Me! Seriously, I wrote this for my own recall/notes in the future but I thought I'd share it
To really answer the question, this is for people who want to do something similar and can use this as a guide. It is not a "tool" per se. It is not designed to be an easy or user-friendly process.
I use Python to do it on a VPS. Python is super readable so it should be easy enough to (lightly) customize if you don't know Python. I would say this demonstration is for people who are willing to play around and learn it. It is not turn-key.
No idea! I am using a Debian VPS and my restore was from a macOS backup. I suspect any tool would work
You need rclone and FUSE so you can rclone mount. This is not a guide on either of those.
I am also assuming you've already set up rclone with B2 and/or an additional remote.
I also use the awsome tqdm
library but you can ignore that if you don't want it.
Yes! You will be downloading from B2 so you pay egress. It is also very inneficient. I have no idea how bad but I'd imagine it isn't great! So expect to pay more egress than you're actually using.
My test restore is small but my main use is for a 200+gb restore. I want to use my VPS's bandwidth but my VPS is small! (~10gb free). So while I am paying more for egress than, say, downloading the restore (and especially more than if I were to request a USB drive or download right from Backblaze Personal), it saves me the bandwidth.
Besides just putting it into its own B2 bucket, this process is useful to seed a different backup tool (including rclone, but really any)
Yes! There are two places. The first and best is to filter which files
you include. The second is with rclone filters but I do not suggest that as you waste the time and expense to extract the files.

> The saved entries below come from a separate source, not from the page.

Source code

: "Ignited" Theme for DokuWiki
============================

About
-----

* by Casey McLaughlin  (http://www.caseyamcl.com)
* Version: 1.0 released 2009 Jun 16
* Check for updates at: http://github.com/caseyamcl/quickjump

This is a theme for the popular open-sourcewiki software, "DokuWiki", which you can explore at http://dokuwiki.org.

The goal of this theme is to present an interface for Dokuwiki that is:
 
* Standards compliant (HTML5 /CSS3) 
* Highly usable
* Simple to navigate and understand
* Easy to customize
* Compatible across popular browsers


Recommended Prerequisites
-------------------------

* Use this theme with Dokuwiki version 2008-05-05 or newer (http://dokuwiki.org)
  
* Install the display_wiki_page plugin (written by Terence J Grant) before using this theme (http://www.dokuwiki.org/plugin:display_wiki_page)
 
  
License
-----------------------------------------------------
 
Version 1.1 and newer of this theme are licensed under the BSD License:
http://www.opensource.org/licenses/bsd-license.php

I bet! Please share. I like learning new things. This is just what I worked out!
import os,sys
import shutil
import time
import subprocess
import operator
import signal
from pathlib import Path
from zipfile import ZipFile
from tqdm import tqdm # This is 3rd party. $ python -m pip install tqdm
print(subprocess.check_output(['rclone','version']).decode())
print(sys.version)
rclone v1.53.3 - os/arch: linux/amd64 - go version: go1.15.5 3.8.3 (default, Jul 2 2020, 16:21:59) [GCC 7.3.0]
Here we mount the restore bucket. Note, do not add any caching unless you have the scratch space. Since my restore is bigger than my free space, I do not! This is basically a super vanilla rclone mount. In fact, when I tested with different advanced options, it failed.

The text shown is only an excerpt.